About this task: Locate the word "mathcal" in the data below, then copy every line that holds it.

Supplied entries:

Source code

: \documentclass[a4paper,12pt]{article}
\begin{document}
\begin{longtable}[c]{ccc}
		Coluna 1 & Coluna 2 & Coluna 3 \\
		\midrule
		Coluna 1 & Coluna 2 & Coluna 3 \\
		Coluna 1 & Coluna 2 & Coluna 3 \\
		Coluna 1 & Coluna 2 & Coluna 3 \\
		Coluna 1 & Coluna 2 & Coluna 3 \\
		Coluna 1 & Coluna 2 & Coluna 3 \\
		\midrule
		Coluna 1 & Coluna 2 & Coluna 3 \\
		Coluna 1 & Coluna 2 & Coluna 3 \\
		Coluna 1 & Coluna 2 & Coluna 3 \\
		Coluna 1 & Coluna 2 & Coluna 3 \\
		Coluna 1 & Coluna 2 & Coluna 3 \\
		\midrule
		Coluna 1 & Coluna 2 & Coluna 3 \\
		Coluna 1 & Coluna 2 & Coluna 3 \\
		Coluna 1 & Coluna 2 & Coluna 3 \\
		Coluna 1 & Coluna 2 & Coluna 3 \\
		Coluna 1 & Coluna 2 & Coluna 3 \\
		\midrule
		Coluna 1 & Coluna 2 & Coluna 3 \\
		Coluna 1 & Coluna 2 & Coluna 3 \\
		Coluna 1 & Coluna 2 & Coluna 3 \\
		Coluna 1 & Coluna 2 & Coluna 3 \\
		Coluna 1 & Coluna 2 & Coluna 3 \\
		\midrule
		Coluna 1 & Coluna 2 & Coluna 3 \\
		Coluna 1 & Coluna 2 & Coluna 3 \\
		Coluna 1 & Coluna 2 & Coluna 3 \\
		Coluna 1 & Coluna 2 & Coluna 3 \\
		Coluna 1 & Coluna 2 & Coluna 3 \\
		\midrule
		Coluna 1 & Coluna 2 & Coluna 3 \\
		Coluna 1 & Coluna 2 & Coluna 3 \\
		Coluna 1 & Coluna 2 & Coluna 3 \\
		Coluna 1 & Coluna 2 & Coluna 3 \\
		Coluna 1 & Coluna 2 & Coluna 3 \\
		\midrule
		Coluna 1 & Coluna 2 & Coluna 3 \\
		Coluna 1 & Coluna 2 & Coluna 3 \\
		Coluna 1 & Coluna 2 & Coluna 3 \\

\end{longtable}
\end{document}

--

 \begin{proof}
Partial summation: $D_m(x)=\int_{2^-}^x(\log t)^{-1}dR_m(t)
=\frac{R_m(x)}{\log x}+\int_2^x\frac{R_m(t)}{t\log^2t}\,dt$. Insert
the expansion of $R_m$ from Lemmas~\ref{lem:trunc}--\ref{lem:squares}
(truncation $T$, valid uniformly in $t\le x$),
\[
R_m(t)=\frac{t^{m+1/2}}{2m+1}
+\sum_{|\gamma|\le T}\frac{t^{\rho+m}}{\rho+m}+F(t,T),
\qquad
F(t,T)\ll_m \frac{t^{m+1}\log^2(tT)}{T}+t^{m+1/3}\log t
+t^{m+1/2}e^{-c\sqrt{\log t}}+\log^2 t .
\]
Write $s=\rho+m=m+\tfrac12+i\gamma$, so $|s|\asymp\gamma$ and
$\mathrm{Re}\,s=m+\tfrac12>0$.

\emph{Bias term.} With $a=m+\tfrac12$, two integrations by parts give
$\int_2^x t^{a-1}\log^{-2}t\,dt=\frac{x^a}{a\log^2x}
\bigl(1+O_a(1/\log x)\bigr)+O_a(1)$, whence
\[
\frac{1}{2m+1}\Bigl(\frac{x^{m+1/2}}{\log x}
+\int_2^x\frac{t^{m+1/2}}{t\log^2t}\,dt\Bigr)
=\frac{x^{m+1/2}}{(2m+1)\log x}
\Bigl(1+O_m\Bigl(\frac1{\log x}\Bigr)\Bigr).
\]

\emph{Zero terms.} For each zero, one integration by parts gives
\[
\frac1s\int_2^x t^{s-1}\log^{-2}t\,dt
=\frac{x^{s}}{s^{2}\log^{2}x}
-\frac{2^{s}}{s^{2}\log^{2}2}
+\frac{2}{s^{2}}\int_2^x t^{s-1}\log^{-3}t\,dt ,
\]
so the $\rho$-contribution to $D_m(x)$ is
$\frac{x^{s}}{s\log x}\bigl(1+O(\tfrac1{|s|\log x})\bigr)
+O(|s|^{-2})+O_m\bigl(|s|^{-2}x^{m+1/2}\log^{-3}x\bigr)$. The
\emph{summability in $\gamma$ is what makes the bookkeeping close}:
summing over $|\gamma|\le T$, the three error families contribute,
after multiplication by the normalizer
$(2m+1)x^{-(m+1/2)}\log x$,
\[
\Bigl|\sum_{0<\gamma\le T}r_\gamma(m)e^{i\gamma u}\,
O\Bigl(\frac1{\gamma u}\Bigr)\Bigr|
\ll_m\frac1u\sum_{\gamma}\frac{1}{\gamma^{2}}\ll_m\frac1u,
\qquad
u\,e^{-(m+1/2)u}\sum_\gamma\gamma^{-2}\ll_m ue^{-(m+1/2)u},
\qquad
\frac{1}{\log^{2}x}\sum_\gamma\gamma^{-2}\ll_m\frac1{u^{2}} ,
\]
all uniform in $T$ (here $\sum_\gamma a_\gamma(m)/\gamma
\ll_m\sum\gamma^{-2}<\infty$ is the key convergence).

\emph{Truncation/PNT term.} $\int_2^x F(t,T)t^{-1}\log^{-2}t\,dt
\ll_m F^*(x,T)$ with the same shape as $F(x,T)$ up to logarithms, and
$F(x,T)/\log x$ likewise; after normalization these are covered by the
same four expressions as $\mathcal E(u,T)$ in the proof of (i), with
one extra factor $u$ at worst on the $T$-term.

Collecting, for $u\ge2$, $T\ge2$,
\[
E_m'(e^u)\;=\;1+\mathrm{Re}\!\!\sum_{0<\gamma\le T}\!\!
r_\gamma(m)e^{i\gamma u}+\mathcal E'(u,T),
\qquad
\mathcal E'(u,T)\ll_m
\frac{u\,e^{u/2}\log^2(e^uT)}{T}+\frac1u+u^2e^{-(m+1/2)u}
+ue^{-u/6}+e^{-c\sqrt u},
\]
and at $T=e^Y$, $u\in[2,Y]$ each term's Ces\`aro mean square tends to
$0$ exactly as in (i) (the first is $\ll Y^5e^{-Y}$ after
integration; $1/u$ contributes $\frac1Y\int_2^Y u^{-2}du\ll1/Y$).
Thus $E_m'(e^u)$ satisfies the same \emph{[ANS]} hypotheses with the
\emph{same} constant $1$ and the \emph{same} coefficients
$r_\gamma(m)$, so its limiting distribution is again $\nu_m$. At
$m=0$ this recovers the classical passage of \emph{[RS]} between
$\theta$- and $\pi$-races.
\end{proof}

==

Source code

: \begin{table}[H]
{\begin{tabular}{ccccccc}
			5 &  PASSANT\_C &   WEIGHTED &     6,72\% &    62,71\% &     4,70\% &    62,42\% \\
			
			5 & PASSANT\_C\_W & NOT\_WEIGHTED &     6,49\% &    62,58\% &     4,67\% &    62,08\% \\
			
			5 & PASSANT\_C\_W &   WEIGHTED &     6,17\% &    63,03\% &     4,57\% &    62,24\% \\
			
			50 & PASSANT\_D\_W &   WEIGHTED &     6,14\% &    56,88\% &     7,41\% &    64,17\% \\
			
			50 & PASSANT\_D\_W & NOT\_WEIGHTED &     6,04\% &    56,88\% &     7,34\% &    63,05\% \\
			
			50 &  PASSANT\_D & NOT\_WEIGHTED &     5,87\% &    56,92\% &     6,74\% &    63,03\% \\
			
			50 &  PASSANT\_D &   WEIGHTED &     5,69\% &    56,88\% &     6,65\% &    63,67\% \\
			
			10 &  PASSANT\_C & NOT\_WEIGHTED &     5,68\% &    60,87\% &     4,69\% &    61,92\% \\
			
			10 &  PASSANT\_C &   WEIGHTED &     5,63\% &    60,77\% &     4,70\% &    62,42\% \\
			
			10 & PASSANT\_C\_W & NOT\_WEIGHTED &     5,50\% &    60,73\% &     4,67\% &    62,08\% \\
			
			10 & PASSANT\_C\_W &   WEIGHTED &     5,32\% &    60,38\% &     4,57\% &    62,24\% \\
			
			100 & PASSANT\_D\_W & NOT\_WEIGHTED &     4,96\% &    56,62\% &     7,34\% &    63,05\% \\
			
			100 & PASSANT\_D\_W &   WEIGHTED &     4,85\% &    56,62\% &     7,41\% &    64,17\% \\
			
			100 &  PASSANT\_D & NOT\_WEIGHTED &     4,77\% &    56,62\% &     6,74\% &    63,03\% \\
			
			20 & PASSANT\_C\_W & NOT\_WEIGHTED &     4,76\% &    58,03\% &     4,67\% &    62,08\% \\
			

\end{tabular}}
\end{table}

Exercise result:
same four expressions as $\mathcal E(u,T)$ in the proof of (i), with
r_\gamma(m)e^{i\gamma u}+\mathcal E'(u,T),
\mathcal E'(u,T)\ll_m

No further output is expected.